Если мы определим "данные" как "те фактические данные, в отношении которых независимо от выводов мы имеем право чувствовать себя почти вполне уверенно", то из того, что было сказано, следует, что все мои данные суть события, которые случаются со мной, а в действительности они являются тем, что обычно называется событиями в моем сознании. Этот взгляд был характерен для британского эмпиризма, но был отвергнут большинством философов континентальной Европы и теперь не принимается ни последователями Дьюи, ни большинством логических позитивистов. Так как этот вопрос имеет большое значение, я приведу основания, которые убедили меня, включая сюда и краткое повторение тех оснований, о которых уже была речь.
Существуют прежде всего аргументы на уровне обычного здравого смысла, выведенные из фактов иллюзий, искажений, отражений, преломлений и так далее и больше всего из сновидений. Мне снилось прошедшей ночью, что я был в Германии, в доме, который обращен фасадом к разрушенной церкви; во сне я сначала предположил, что церковь была разрушена бомбой во время последней войны, но затем мне сообщили, что её разрушение датируется религиозными войнами XVI века. Все это, пока я оставался спящим, имело убедительность реальной жизни. Я действительно видел сон и действительно имел восприятие, внутренне неотличимое от восприятия в бодрствующем состоянии разрушенной церкви. Из этого следует, что переживание, которые я называют "видением церкви", не есть решающее свидетельство существования церкви, поскольку оно может иметь место и тогда, когда нет такого внешнего объекта, какой я видел во сне. Можно сказать, что во сне я могу думать, что я бодрствую, а когда я на самом деле бодрствую, я знаю, что я бодрствую. Но я не вижу, как мы приобретаем такую уверенность; мне часто снилось, что я проснулся; однажды, после принятия дозы эфира, мне снилось это около сотни раз в течение одного сна. Мы отвергаем сны на самом деле потому, что они не соответствуют подлинному контексту жизни, но этот аргумент не является решающим, как это видно из пьесы Кальдерона "Жизнь есть сон". Я не думаю, что я сейчас сплю и вижу сон, но я не могу доказать этого. Тем не менее я вполне уверен, что имею сейчас определенные переживания, будь они во сне или наяву.
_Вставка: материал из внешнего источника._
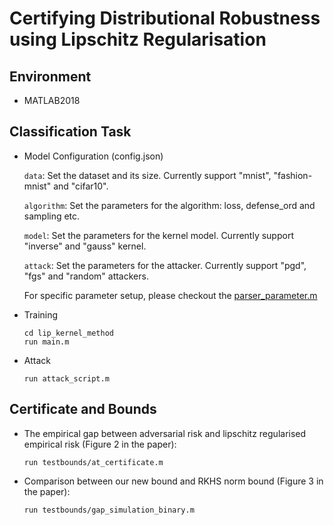 # Certifying Distributional Robustness using Lipschitz Regularisation

## Environment
* MATLAB2018

## Classification Task

* Model Configuration (config.json)

  `data`: Set the dataset and its size. Currently support "mnist", "fashion-mnist" and "cifar10".

  `algorithm`: Set the parameters for the algorithm: loss, defense_ord and sampling etc.

  `model`: Set the parameters for the kernel model. Currently support "inverse" and "gauss" kernel.

  `attack`: Set the parameters for the attacker. Currently support "pgd", "fgs" and "random" attackers.

  For specific parameter setup, please checkout the [parser_parameter.m](lip_kernel_method/parser_parameter.m)

* Training
    ```
    cd lip_kernel_method
    run main.m
    ```
    
* Attack
    ```
    run attack_script.m
    ```
    
    
## Certificate and Bounds 
* The empirical gap between adversarial risk and lipschitz regularised empirical risk (Figure 2 in the paper):
    ```
    run testbounds/at_certificate.m
    ```
* Comparison between our new bound and RKHS norm bound (Figure 3 in the paper):
    ```
    run testbounds/gap_simulation_binary.m
    ```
Мы переходим теперь к другому классу аргументов, полученных из физики и физиологии. Этот класс аргументов вошел в философию с Локком, который использовал их, чтобы доказать, что вторичные качества субъективны. Эти аргументы могут употребляться для того, чтобы подвергнуть сомнению истинность физики и физиологии, но я сначала рассмотрю их, исходя из гипотезы, что наука в основном говорит истину.
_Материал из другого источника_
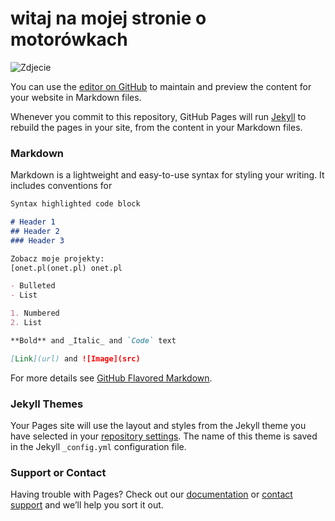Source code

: # witaj na mojej stronie o motorówkach


![Zdjecie](https://thumbs.img-sprzedajemy.pl/1000x901c/9d/0a/2f/lodz-motorowa-antares-6-turbo-diesel-2009-okazja-rok-produkcji-2009-gdansk-505309694.jpg)



You can use the [editor on GitHub](https://github.com/erurodolar2018/projekt3lutyszablon/edit/master/index.md) to maintain and preview the content for your website in Markdown files.

Whenever you commit to this repository, GitHub Pages will run [Jekyll](https://jekyllrb.com/) to rebuild the pages in your site, from the content in your Markdown files.

### Markdown

Markdown is a lightweight and easy-to-use syntax for styling your writing. It includes conventions for

```markdown
Syntax highlighted code block

# Header 1
## Header 2
### Header 3

Zobacz moje projekty:
[onet.pl(onet.pl) onet.pl 

- Bulleted
- List

1. Numbered
2. List

**Bold** and _Italic_ and `Code` text

[Link](url) and ![Image](src)
```

For more details see [GitHub Flavored Markdown](https://guides.github.com/features/mastering-markdown/).

### Jekyll Themes

Your Pages site will use the layout and styles from the Jekyll theme you have selected in your [repository settings](https://github.com/erurodolar2018/projekt3lutyszablon/settings). The name of this theme is saved in the Jekyll `_config.yml` configuration file.

### Support or Contact

Having trouble with Pages? Check out our [documentation](https://help.github.com/categories/github-pages-basics/) or [contact support](https://github.com/contact) and we’ll help you sort it out.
Мы переживаем зрительные ощущения, когда световые волны касаются глаза, а слуховые ощущения - когда звуковые волны касаются уха. Нет основания считать, что световые волны полностью схожи с переживанием, которое мы называем видением чего-либо, или что звуковые волны во всем сходны с переживанием, которое мы называем слышанием звука. Нет вообще никаких оснований предполагать, что физические источники световых и звуковых волн имеют больше сходства с нашими переживаниями, чем волны. Если волны производятся необычным способом, то наше переживание может принудить нас вывести последующие переживания, которых на самом деле мы не испытали; это показывает, что даже в нормальном восприятии истолкование играет большую роль, чем обычно думают, и что истолкование иногда ведет нас к ложным ожиданиям.
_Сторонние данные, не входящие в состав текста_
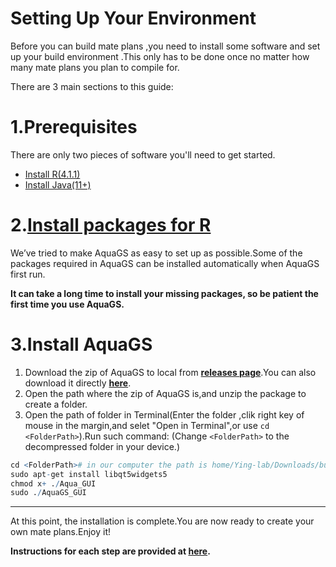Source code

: # Setting Up Your Environment
Before you can build mate plans ,you need to install some software and set up your build environment .This only has to be done once no matter how many mate plans you plan to compile for. 

There are 3 main sections to this guide:

# 1.Prerequisites 
There are only two pieces of software you'll need to get started.
-  [Install R(4.1.1)](Install_R.md)
- [Install Java(11+)](Install_Java.md)
# 2.[Install packages for R](./Md/../Install_packages_for%20R.md)
We’ve tried to make AquaGS as easy to set up as possible.Some of the packages required in AquaGS can be installed automatically when AquaGS first run.

**It can take a long time to install your missing packages, so be patient the first time you use AquaGS.**
# 3.Install AquaGS
1. Download the zip of AquaGS to local from [**releases page**](https://github.com/LiangBeam9810/AquaGS_GUI/releases).You can also download it directly [**here**](https://github.com/LiangBeam9810/AquaGS_GUI/releases/download/Beta/build-AquaGS_GUI-Desktop_Qt_5_9_0_GCC_64bit-Release.zip).
2. Open the path where the zip of AquaGS is,and unzip the package to create a folder.
3. Open the path of folder in Terminal(Enter the folder ,clik right key of mouse in the margin,and selet "Open in Terminal",or use ```cd <FolderPath>```).Run such command: (Change ```<FolderPath>``` to the decompressed folder in your device.)
```R
cd <FolderPath># in our computer the path is home/Ying-lab/Downloads/build-AquaGS_GUI-Desktop_Qt_5_9_0_GCC_64bit-Release
sudo apt-get install libqt5widgets5
chmod x+ ./Aqua_GUI
sudo ./AquaGS_GUI 
```
---
At this point, the installation is complete.You are now ready to create your own mate plans.Enjoy it!

**Instructions for each step are provided at [here](../README.md).**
Другое затруднение связано с временем. Мы видим и слышим сейчас, но то, что (согласно обычному пониманию) мы видим и слышим, произошло некоторое время назад. Когда мы и видим и слышим взрыв, мы сначала видим его, а уж потом слышим. Даже если бы мы могли предположить, что мебель нашей комнаты точь-в-точь такая, какой она нам кажется, мы все-таки не можем предположить этого о туманности, которая находится от нас на расстоянии миллионов световых лет и выглядит как пятнышко, будучи на самом деле не многим меньше, чем Млечный Путь, и свет которой, дошедший до нас, зародился ещё до того, как люди начали существовать. А ведь разница между туманностью и мебелью есть разница только в степени.
Далее, существуют физиологические аргументы. Люди, потерявшие ногу, могут продолжать чувствовать в ней боль. Доктор Джонсон, опровергавший Беркли, думал, что боль в большом пальце его ноги, когда он споткнулся о камень, была свидетельством существования камня, но оказывается, что она не была свидетельством существования даже его пальца, поскольку он мог бы почувствовать боль в нем даже в том случае, если бы палец был ампутирован. Говоря вообще, если нерв стимулируется определенным способом, возникает определенное ощущение, каков бы ни был источник стимулирования. При достаточном умении можно, раздражая оптический нерв, сделать так, что человек увидит сияющее звездами небо, но употребляемый для этого инструмент будет иметь мало сходства с величественными телами, изучаемыми астрономами.
Вышеприведенные аргументы, как я уже сказал, могут быть истолкованы скептически, как показывающие, что нет никаких оснований верить, что наши ощущения имеют внешние причины. Так как это истолкование признает то, что я сейчас защищаю, - именно, что ощущения являются единственными данными для физики, - я не буду сейчас рассматривать, может ли оно быть опровергнутым, а перейду к весьма сходной линии аргументации, которая связана с методом декартовского сомнения. Этот метод состоит в поисках данных посредством предварительного отбрасывания всего, что только может вызвать сомнение.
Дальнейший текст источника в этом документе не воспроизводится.